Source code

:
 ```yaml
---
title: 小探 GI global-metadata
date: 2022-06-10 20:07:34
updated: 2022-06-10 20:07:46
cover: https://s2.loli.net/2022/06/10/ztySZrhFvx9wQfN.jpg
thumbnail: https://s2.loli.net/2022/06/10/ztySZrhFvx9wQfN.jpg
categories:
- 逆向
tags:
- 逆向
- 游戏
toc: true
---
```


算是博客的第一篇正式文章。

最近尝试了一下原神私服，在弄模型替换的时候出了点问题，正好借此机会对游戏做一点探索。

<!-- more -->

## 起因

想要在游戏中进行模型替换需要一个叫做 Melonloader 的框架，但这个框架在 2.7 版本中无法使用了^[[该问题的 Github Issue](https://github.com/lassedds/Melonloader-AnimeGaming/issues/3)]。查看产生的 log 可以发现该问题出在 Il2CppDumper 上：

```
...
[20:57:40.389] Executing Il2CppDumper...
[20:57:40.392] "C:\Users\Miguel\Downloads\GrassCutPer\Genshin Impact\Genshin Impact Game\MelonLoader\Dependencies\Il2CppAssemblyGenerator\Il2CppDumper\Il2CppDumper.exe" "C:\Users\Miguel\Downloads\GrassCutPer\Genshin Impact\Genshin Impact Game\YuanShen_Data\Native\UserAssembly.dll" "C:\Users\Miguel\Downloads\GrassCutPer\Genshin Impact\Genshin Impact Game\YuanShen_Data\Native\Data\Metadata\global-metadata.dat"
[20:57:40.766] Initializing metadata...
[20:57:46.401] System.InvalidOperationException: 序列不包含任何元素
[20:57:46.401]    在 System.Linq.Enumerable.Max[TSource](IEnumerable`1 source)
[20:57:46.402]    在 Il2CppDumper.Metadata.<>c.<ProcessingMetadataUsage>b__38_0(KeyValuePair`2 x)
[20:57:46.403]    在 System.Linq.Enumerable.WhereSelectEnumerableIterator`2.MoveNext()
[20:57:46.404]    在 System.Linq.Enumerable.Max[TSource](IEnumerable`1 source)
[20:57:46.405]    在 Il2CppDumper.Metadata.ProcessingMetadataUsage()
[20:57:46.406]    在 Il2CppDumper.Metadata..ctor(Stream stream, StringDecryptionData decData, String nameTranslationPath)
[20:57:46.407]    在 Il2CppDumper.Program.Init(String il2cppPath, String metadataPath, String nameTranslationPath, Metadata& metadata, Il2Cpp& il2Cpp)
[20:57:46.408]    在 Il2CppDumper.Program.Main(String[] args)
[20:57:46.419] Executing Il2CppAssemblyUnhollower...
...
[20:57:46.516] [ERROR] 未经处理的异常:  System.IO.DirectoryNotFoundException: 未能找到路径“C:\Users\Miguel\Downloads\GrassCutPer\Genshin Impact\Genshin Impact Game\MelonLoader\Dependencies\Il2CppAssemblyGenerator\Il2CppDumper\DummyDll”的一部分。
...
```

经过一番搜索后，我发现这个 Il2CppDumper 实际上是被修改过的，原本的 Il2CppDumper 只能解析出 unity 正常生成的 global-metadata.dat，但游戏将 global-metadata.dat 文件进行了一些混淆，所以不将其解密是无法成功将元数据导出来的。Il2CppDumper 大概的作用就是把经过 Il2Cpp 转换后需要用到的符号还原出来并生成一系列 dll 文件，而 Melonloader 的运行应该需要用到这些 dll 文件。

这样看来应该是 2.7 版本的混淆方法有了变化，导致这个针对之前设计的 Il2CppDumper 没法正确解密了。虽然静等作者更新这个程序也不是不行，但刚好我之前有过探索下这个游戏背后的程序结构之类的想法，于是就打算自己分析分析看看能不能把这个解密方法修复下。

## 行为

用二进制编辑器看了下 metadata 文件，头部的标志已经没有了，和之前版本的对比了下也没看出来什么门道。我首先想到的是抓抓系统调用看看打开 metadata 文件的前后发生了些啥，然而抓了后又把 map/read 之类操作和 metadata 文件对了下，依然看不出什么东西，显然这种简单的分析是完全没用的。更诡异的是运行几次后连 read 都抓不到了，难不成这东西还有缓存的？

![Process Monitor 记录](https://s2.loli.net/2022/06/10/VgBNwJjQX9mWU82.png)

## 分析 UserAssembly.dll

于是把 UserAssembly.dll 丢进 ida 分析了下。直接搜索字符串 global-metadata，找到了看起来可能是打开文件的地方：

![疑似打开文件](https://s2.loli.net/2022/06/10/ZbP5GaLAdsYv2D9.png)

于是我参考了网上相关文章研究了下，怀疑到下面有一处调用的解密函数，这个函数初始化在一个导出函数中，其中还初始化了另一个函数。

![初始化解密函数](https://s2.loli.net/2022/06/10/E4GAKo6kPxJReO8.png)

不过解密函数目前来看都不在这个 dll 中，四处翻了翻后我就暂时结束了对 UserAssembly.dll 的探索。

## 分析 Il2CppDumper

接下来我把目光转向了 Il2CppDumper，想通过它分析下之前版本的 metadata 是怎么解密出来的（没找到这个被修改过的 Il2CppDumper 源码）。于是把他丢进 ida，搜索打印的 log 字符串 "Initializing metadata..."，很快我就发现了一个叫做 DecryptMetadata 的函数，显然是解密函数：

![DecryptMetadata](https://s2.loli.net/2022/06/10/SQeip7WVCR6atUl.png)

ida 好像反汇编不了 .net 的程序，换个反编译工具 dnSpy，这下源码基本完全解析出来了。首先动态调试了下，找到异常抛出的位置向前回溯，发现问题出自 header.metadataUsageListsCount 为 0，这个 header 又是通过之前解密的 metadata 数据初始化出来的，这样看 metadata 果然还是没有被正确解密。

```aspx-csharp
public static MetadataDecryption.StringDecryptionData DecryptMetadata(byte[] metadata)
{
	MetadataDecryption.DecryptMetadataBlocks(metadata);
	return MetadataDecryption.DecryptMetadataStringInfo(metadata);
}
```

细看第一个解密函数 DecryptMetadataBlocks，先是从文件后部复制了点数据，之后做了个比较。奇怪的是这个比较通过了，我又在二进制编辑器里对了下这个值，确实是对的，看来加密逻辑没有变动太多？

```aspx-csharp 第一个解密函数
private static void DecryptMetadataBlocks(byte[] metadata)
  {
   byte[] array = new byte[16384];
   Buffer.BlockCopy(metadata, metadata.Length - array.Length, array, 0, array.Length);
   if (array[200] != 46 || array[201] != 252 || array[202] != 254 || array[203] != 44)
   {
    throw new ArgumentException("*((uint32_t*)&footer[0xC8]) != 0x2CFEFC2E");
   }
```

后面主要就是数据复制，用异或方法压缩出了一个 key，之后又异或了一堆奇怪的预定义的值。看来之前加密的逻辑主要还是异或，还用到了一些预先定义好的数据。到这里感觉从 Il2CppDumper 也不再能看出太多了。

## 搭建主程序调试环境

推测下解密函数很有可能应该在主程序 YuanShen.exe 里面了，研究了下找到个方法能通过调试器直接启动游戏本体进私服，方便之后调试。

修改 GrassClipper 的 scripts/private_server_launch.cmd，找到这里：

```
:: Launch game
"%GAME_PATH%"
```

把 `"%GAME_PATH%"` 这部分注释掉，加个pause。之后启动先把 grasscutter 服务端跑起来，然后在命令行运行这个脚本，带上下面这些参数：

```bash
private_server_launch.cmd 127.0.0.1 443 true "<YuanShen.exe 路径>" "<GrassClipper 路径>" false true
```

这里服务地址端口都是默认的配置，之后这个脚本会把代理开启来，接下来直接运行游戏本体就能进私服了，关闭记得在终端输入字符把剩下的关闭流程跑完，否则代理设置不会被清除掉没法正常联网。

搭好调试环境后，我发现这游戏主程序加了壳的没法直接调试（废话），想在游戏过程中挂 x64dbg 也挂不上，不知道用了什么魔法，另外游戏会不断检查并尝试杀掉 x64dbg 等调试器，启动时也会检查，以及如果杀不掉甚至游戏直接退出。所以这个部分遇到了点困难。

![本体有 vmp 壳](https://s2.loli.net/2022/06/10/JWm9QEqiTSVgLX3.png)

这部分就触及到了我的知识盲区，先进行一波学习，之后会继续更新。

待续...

◆ ◆ ◆

# TASK TO CARRY OUT:
Filter the listing above for the string "static" and copy every matching line.

# TASK ANSWER:
public static MetadataDecryption.StringDecryptionData DecryptMetadata(byte[] metadata)
private static void DecryptMetadataBlocks(byte[] metadata)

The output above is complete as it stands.